特に売上高の根拠については注意しましょう。毎月の売上高はいくらになるのか、なぜその金額になるのかが根拠を持って示せないといけません。結局のところ予測に過ぎませんが、それでも「実現できそうだ」と思わせることが重要です。

居宅介護支援事業所においては介護報酬のルールが決められていますので、要介護度や取り扱い件数などに対応させた書き方をするとよいでしょう。

毎月の経費に関しては人件費の割合が高くなると思われることから、比較的予測がしやすいです。売上予測を見比べながら事業が継続できるようにスタッフへの報酬額を定めていきます。

居宅介護支援事業所の事業計画書の事業(利益)の見通しの考え方

居宅介護支援事業所では、主にケアプランを作成するサービスを提供します。この場合は居宅介護支援費として点数が発生し、最終的な介護報酬額が定まります。

点数は要介護度によって異なり、要介護1・2より要介護3・4・5の方が高く設定されています。また、同じ要介護度でも取り扱い件数が一定以上になると1件あたりの点数は下がっていくように設定されています。

他方で、医療機関との連携やその他ケアマネジメントを行うことによる点数の加算や減算などの仕組みもありますので、これらを総合的に考慮しながら売上高欄を記載していきましょう。
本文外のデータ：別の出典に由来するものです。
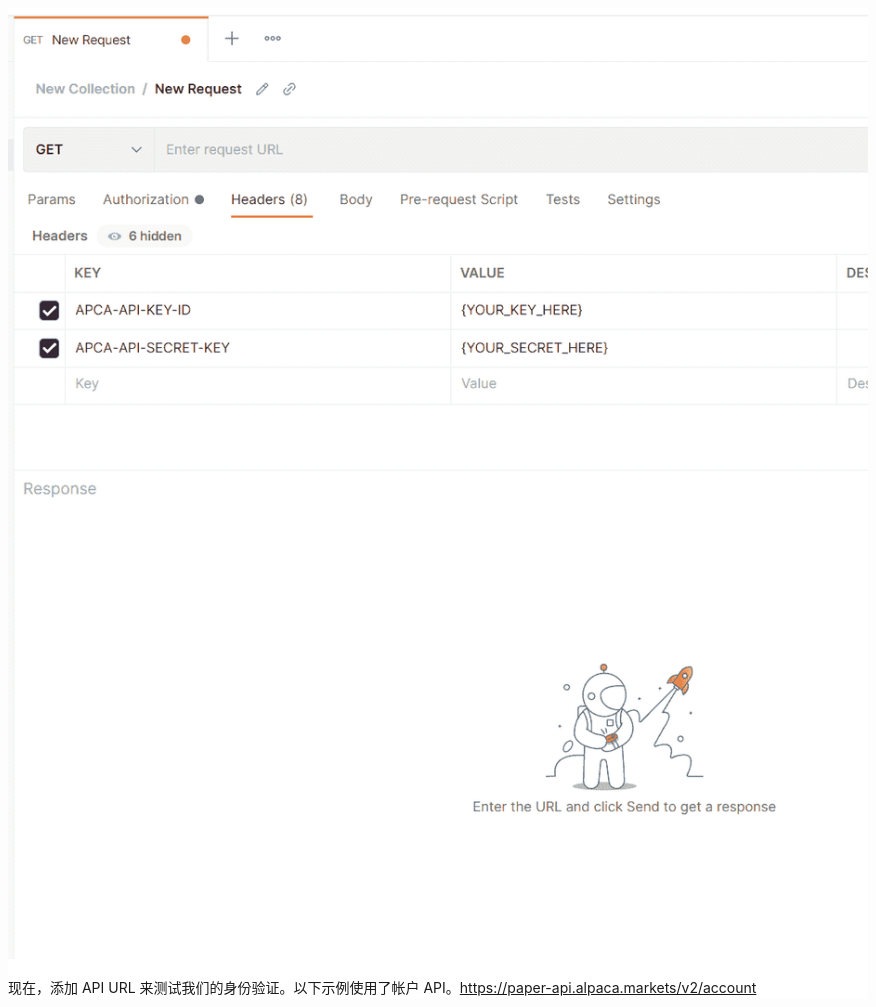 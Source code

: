 ![](img/a897560b1ce03696e107b20cb671aa61.png)

现在，添加 API URL 来测试我们的身份验证。以下示例使用了帐户 API。https://paper-api.alpaca.markets/v2/account
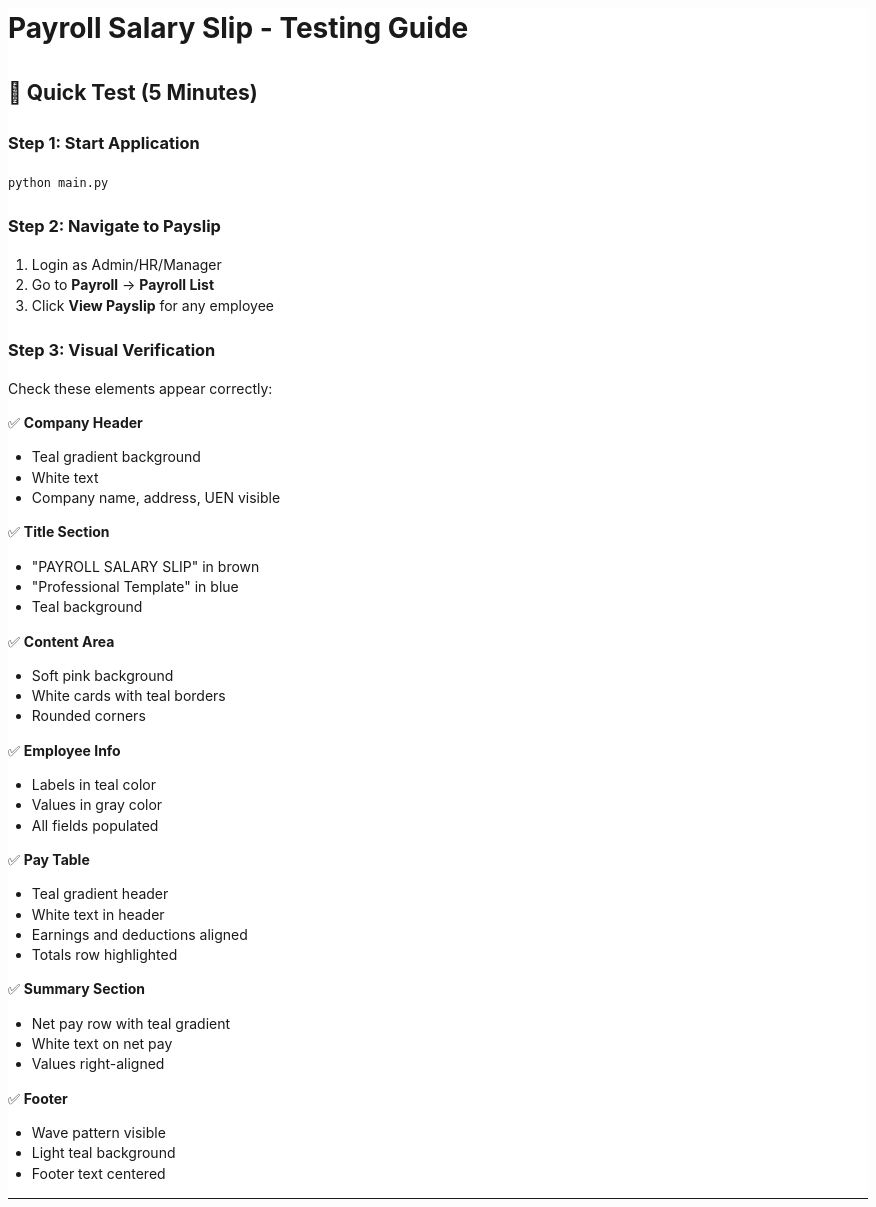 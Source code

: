 # Payroll Salary Slip - Testing Guide

## 🧪 Quick Test (5 Minutes)

### **Step 1: Start Application**
```bash
python main.py
```

### **Step 2: Navigate to Payslip**
1. Login as Admin/HR/Manager
2. Go to **Payroll** → **Payroll List**
3. Click **View Payslip** for any employee

### **Step 3: Visual Verification**
Check these elements appear correctly:

✅ **Company Header**
- Teal gradient background
- White text
- Company name, address, UEN visible

✅ **Title Section**
- "PAYROLL SALARY SLIP" in brown
- "Professional Template" in blue
- Teal background

✅ **Content Area**
- Soft pink background
- White cards with teal borders
- Rounded corners

✅ **Employee Info**
- Labels in teal color
- Values in gray color
- All fields populated

✅ **Pay Table**
- Teal gradient header
- White text in header
- Earnings and deductions aligned
- Totals row highlighted

✅ **Summary Section**
- Net pay row with teal gradient
- White text on net pay
- Values right-aligned

✅ **Footer**
- Wave pattern visible
- Light teal background
- Footer text centered

--- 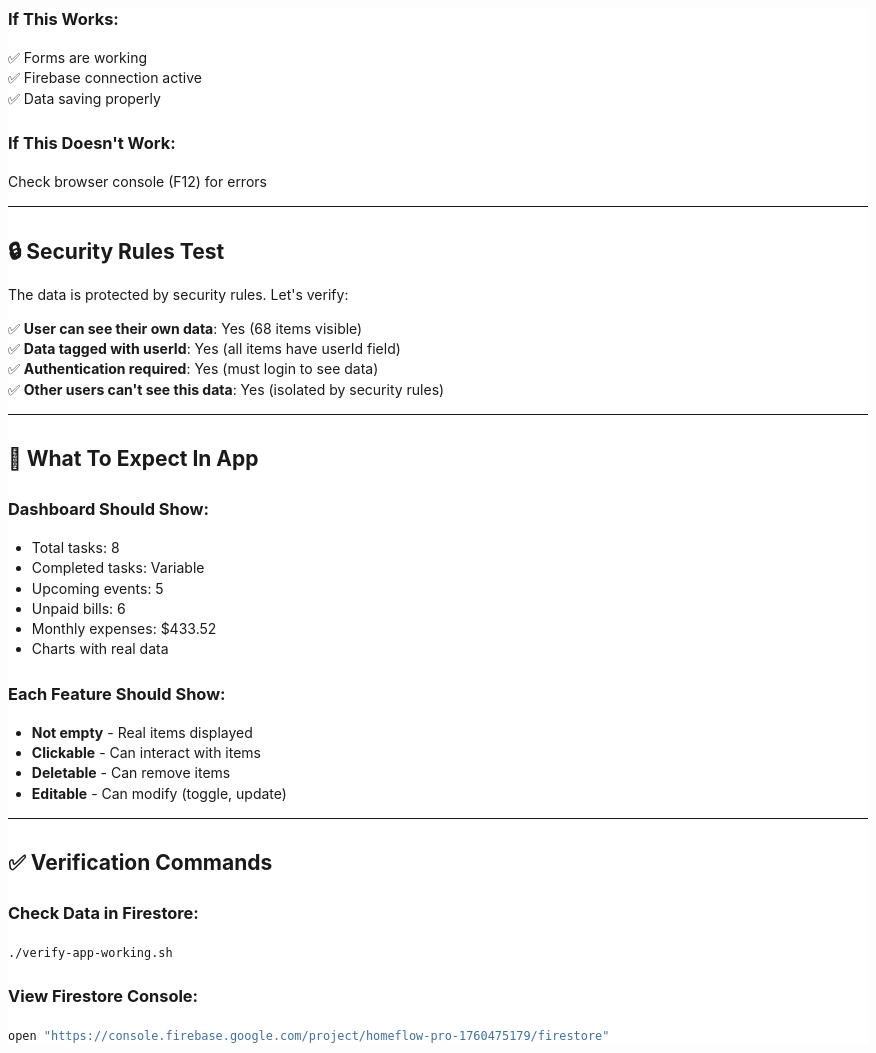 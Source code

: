 ### If This Works:
✅ Forms are working  
✅ Firebase connection active  
✅ Data saving properly  

### If This Doesn't Work:
Check browser console (F12) for errors

---

## 🔒 Security Rules Test

The data is protected by security rules. Let's verify:

✅ **User can see their own data**: Yes (68 items visible)  
✅ **Data tagged with userId**: Yes (all items have userId field)  
✅ **Authentication required**: Yes (must login to see data)  
✅ **Other users can't see this data**: Yes (isolated by security rules)  

---

## 🎯 What To Expect In App

### Dashboard Should Show:
- Total tasks: 8
- Completed tasks: Variable
- Upcoming events: 5
- Unpaid bills: 6
- Monthly expenses: $433.52
- Charts with real data

### Each Feature Should Show:
- **Not empty** - Real items displayed
- **Clickable** - Can interact with items
- **Deletable** - Can remove items
- **Editable** - Can modify (toggle, update)

---

## ✅ Verification Commands

### Check Data in Firestore:
```bash
./verify-app-working.sh
```

### View Firestore Console:
```bash
open "https://console.firebase.google.com/project/homeflow-pro-1760475179/firestore"
```
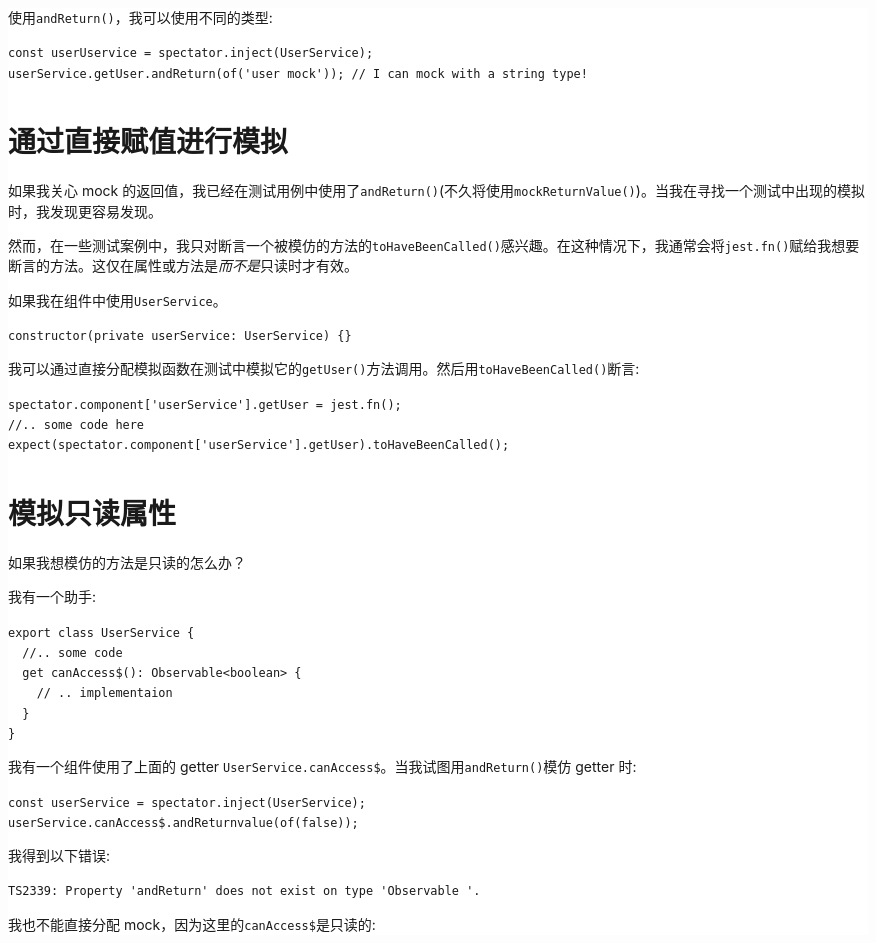 使用`andReturn()`，我可以使用不同的类型:

```
const userUservice = spectator.inject(UserService);
userService.getUser.andReturn(of('user mock')); // I can mock with a string type!
```

# 通过直接赋值进行模拟

如果我关心 mock 的返回值，我已经在测试用例中使用了`andReturn()`(不久将使用`mockReturnValue()`)。当我在寻找一个测试中出现的模拟时，我发现更容易发现。

然而，在一些测试案例中，我只对断言一个被模仿的方法的`toHaveBeenCalled()`感兴趣。在这种情况下，我通常会将`jest.fn()`赋给我想要断言的方法。这仅在属性或方法是*而不是*只读时才有效。

如果我在组件中使用`UserService`。

```
constructor(private userService: UserService) {}
```

我可以通过直接分配模拟函数在测试中模拟它的`getUser()`方法调用。然后用`toHaveBeenCalled()`断言:

```
spectator.component['userService'].getUser = jest.fn();
//.. some code here
expect(spectator.component['userService'].getUser).toHaveBeenCalled();
```

# 模拟只读属性

如果我想模仿的方法是只读的怎么办？

我有一个助手:

```
export class UserService {
  //.. some code
  get canAccess$(): Observable<boolean> {
    // .. implementaion
  }
}
```

我有一个组件使用了上面的 getter `UserService.canAccess$`。当我试图用`andReturn()`模仿 getter 时:

```
const userService = spectator.inject(UserService);
userService.canAccess$.andReturnvalue(of(false));
```

我得到以下错误:

```
TS2339: Property 'andReturn' does not exist on type 'Observable '.
```

我也不能直接分配 mock，因为这里的`canAccess$`是只读的:
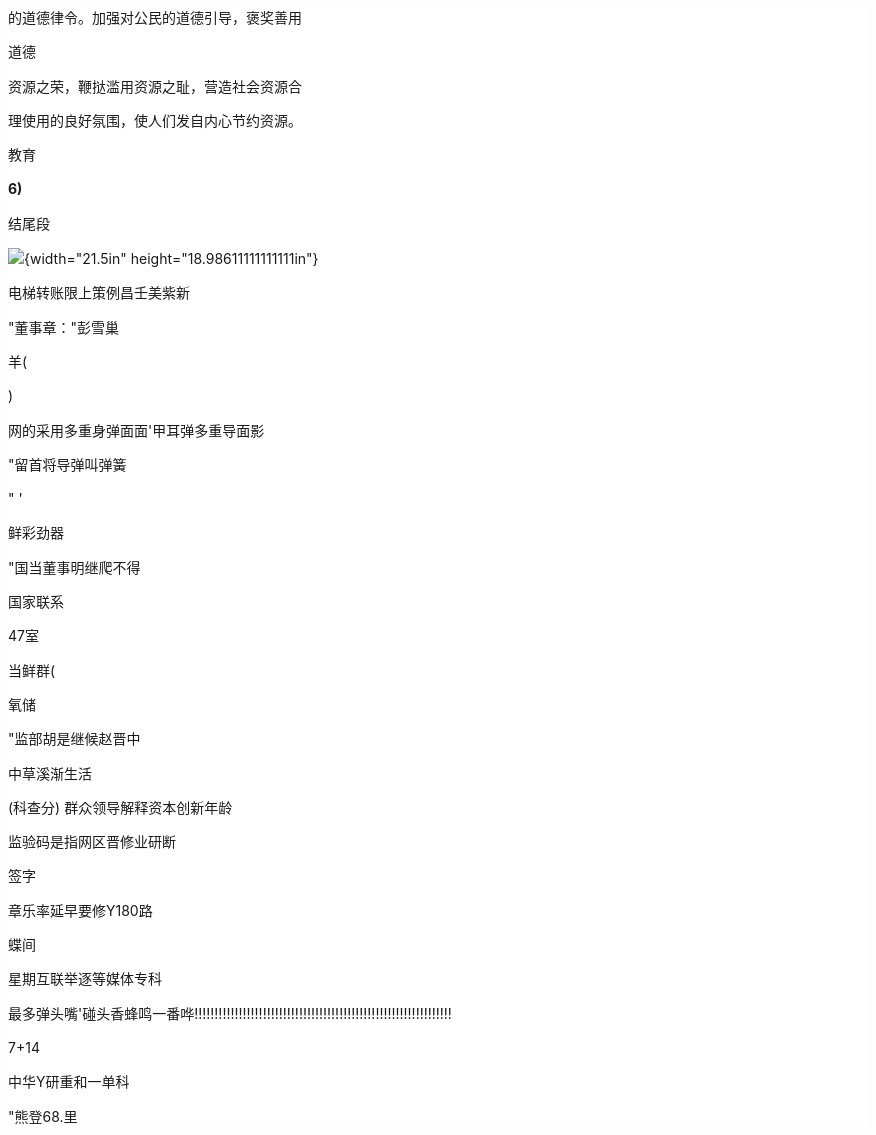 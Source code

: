 的道德律令。加强对公民的道德引导，褒奖善用

道德

资源之荣，鞭挞滥用资源之耻，营造社会资源合

理使用的良好氛围，使人们发自内心节约资源。

教育

**6)**

结尾段

![](media/image5.jpeg){width="21.5in" height="18.98611111111111in"}

电梯转账限上策例昌壬美紫新

"董事章："彭雪巢

羊(

)

网的采用多重身弹面面'甲耳弹多重导面影

"留首将导弹叫弹簧

" '

鲜彩劲器

"国当董事明继爬不得

国家联系

47室

当鲜群(

氧储

"监部胡是继候赵晋中

中草溪渐生活

(科查分) 群众领导解释资本创新年龄

监验码是指网区晋修业研断

签字

章乐率延早要修Y180路

蝶间

星期互联举逐等媒体专科

最多弹头嘴'碰头香蜂鸣一番哗!!!!!!!!!!!!!!!!!!!!!!!!!!!!!!!!!!!!!!!!!!!!!!!!!!!!!!!!!!!!!!!!

7+14

中华Y研重和一单科

"熊登68.里
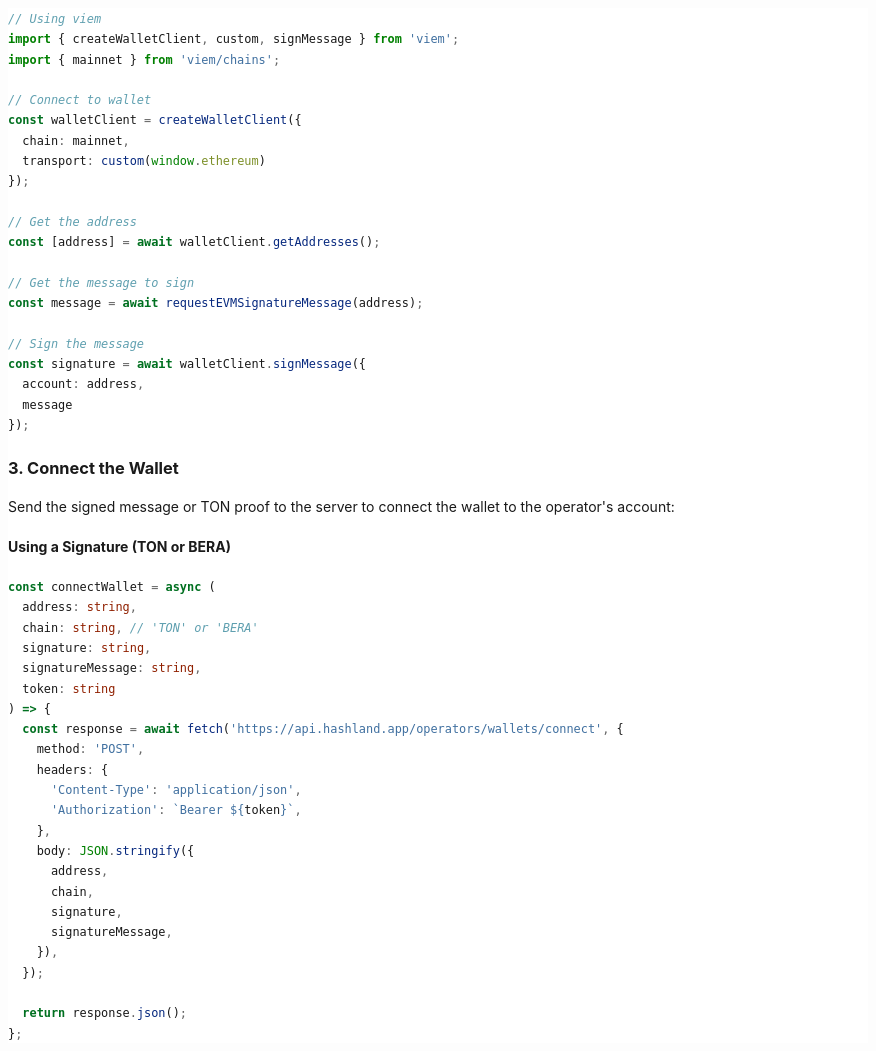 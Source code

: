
```typescript
// Using viem
import { createWalletClient, custom, signMessage } from 'viem';
import { mainnet } from 'viem/chains';

// Connect to wallet
const walletClient = createWalletClient({
  chain: mainnet,
  transport: custom(window.ethereum)
});

// Get the address
const [address] = await walletClient.getAddresses();

// Get the message to sign
const message = await requestEVMSignatureMessage(address);

// Sign the message
const signature = await walletClient.signMessage({
  account: address,
  message
});
```

### 3. Connect the Wallet

Send the signed message or TON proof to the server to connect the wallet to the operator's account:

#### Using a Signature (TON or BERA)

```typescript
const connectWallet = async (
  address: string,
  chain: string, // 'TON' or 'BERA'
  signature: string,
  signatureMessage: string,
  token: string
) => {
  const response = await fetch('https://api.hashland.app/operators/wallets/connect', {
    method: 'POST',
    headers: {
      'Content-Type': 'application/json',
      'Authorization': `Bearer ${token}`,
    },
    body: JSON.stringify({
      address,
      chain,
      signature,
      signatureMessage,
    }),
  });
  
  return response.json();
};
```
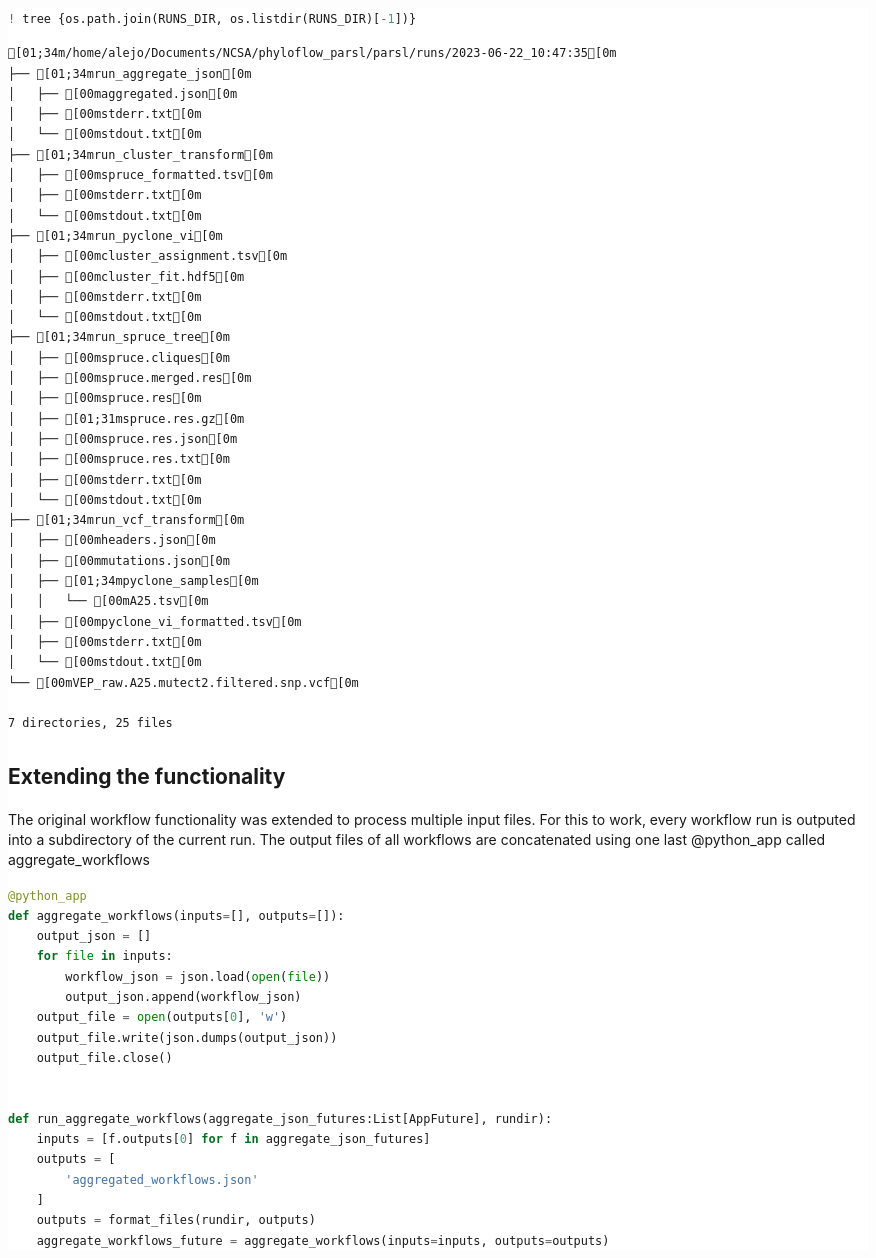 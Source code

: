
 ```python
! tree {os.path.join(RUNS_DIR, os.listdir(RUNS_DIR)[-1])}
```

    [01;34m/home/alejo/Documents/NCSA/phyloflow_parsl/parsl/runs/2023-06-22_10:47:35[0m
    ├── [01;34mrun_aggregate_json[0m
    │   ├── [00maggregated.json[0m
    │   ├── [00mstderr.txt[0m
    │   └── [00mstdout.txt[0m
    ├── [01;34mrun_cluster_transform[0m
    │   ├── [00mspruce_formatted.tsv[0m
    │   ├── [00mstderr.txt[0m
    │   └── [00mstdout.txt[0m
    ├── [01;34mrun_pyclone_vi[0m
    │   ├── [00mcluster_assignment.tsv[0m
    │   ├── [00mcluster_fit.hdf5[0m
    │   ├── [00mstderr.txt[0m
    │   └── [00mstdout.txt[0m
    ├── [01;34mrun_spruce_tree[0m
    │   ├── [00mspruce.cliques[0m
    │   ├── [00mspruce.merged.res[0m
    │   ├── [00mspruce.res[0m
    │   ├── [01;31mspruce.res.gz[0m
    │   ├── [00mspruce.res.json[0m
    │   ├── [00mspruce.res.txt[0m
    │   ├── [00mstderr.txt[0m
    │   └── [00mstdout.txt[0m
    ├── [01;34mrun_vcf_transform[0m
    │   ├── [00mheaders.json[0m
    │   ├── [00mmutations.json[0m
    │   ├── [01;34mpyclone_samples[0m
    │   │   └── [00mA25.tsv[0m
    │   ├── [00mpyclone_vi_formatted.tsv[0m
    │   ├── [00mstderr.txt[0m
    │   └── [00mstdout.txt[0m
    └── [00mVEP_raw.A25.mutect2.filtered.snp.vcf[0m
    
    7 directories, 25 files


## Extending the functionality

The original workflow functionality was extended to process multiple input files. For this to work, every workflow run is outputed into a subdirectory of the current run. The output files of all workflows are concatenated using one last @python_app called aggregate_workflows


```python
@python_app
def aggregate_workflows(inputs=[], outputs=[]):
    output_json = []
    for file in inputs:
        workflow_json = json.load(open(file))
        output_json.append(workflow_json)
    output_file = open(outputs[0], 'w')
    output_file.write(json.dumps(output_json))
    output_file.close()


def run_aggregate_workflows(aggregate_json_futures:List[AppFuture], rundir):
    inputs = [f.outputs[0] for f in aggregate_json_futures]
    outputs = [
        'aggregated_workflows.json'
    ]
    outputs = format_files(rundir, outputs)
    aggregate_workflows_future = aggregate_workflows(inputs=inputs, outputs=outputs)
```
また、売上高以上に注目されるのが「利益」ですので、経費とのバランスもとても重要なポイントです。売上高を上げるにはスタッフを多く雇用する必要があり、その分人件費が増えてしまいます。家賃やその他の経費についても売上高とのバランスを考えながら計画を立てていきましょう。

事業計画書の一般的な作成方法に関してはこちらのページでも解説していますので、ご参照ください。

居宅介護支援事業所の計画は介護報酬のルールに注意しよう

事業計画書を作成して創業融資を受けようとする場合は、必要な資金を具体的に記載すること、そして事業の見通しが現実的な内容でまとめられていることが重要です。

そして居宅介護支援においてはサービスに対する報酬額を自由に設定することはできず、介護報酬の仕組みに基づいて定まるため、そのルールに沿った根拠を示すように注意するとよいでしょう。